=== Problem description ===
Write out the stretch of lines below that begins at the line with "Loaded assembly: C:\Program" and ends at the line with "In the web.config", including both, exactly as given and nothing more.

=== Supplied material ===
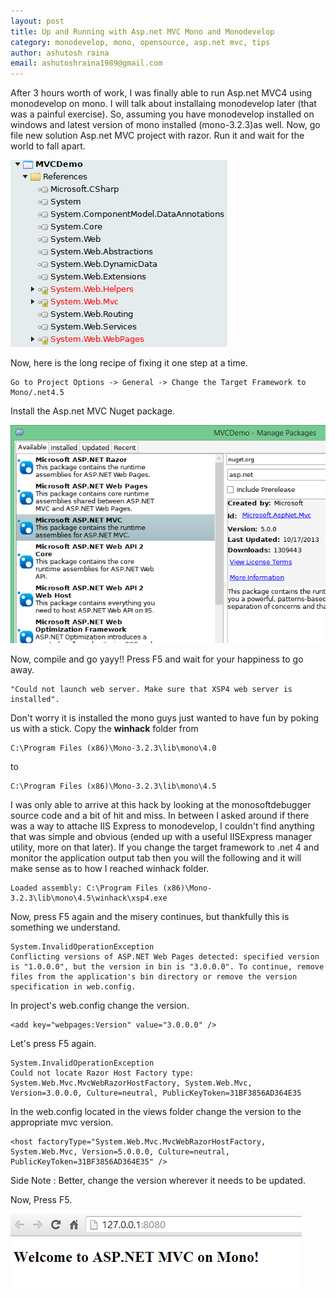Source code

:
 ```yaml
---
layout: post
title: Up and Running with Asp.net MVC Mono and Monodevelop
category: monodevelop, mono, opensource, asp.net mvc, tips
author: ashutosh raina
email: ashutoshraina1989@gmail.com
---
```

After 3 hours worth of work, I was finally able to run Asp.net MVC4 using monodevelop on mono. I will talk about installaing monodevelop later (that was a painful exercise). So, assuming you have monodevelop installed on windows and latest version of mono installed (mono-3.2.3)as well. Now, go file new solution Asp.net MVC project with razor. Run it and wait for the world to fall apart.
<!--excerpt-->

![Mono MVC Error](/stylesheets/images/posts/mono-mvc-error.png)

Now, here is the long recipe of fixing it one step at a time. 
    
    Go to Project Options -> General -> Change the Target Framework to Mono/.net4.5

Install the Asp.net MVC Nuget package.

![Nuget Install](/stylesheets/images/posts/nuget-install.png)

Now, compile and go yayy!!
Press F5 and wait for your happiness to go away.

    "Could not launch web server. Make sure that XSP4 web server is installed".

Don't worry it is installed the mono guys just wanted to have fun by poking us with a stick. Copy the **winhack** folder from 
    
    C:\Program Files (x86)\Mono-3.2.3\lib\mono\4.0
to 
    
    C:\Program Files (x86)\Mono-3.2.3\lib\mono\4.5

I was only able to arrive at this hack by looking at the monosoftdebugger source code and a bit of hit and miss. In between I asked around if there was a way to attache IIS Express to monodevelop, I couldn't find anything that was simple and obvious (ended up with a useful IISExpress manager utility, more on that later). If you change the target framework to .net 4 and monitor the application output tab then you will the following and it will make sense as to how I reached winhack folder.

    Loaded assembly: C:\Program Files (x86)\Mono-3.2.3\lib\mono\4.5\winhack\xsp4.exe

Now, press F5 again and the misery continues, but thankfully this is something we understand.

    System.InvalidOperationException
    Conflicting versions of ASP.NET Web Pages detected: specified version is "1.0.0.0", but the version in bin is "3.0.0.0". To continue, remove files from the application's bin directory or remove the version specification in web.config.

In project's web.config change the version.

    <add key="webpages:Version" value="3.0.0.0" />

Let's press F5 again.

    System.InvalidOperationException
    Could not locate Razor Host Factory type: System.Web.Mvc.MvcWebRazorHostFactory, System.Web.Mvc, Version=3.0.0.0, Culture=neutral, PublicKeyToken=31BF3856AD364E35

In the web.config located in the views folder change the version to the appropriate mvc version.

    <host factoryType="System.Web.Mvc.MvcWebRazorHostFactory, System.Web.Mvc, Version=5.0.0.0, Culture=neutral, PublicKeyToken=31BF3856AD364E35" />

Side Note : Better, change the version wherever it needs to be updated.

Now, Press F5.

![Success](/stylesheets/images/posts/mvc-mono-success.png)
---
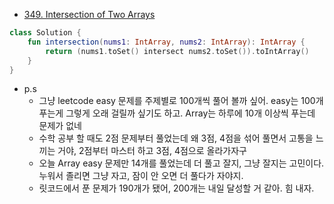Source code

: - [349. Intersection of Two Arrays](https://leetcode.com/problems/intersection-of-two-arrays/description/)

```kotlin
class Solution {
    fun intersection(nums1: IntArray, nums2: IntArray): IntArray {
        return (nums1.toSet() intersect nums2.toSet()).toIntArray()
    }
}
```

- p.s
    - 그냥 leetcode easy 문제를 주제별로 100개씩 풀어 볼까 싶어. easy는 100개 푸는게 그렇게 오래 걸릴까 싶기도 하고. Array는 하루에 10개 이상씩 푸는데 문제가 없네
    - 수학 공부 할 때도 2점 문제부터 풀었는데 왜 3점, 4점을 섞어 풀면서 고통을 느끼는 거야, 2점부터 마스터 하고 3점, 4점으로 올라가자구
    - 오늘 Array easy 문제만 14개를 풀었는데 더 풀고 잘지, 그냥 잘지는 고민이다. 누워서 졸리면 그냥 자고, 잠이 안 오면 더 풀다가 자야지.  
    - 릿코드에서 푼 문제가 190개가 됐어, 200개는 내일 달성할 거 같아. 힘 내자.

=== Exercise output ===
    Loaded assembly: C:\Program Files (x86)\Mono-3.2.3\lib\mono\4.5\winhack\xsp4.exe

Now, press F5 again and the misery continues, but thankfully this is something we understand.

    System.InvalidOperationException
    Conflicting versions of ASP.NET Web Pages detected: specified version is "1.0.0.0", but the version in bin is "3.0.0.0". To continue, remove files from the application's bin directory or remove the version specification in web.config.

In project's web.config change the version.

    <add key="webpages:Version" value="3.0.0.0" />

Let's press F5 again.

    System.InvalidOperationException
    Could not locate Razor Host Factory type: System.Web.Mvc.MvcWebRazorHostFactory, System.Web.Mvc, Version=3.0.0.0, Culture=neutral, PublicKeyToken=31BF3856AD364E35

In the web.config located in the views folder change the version to the appropriate mvc version.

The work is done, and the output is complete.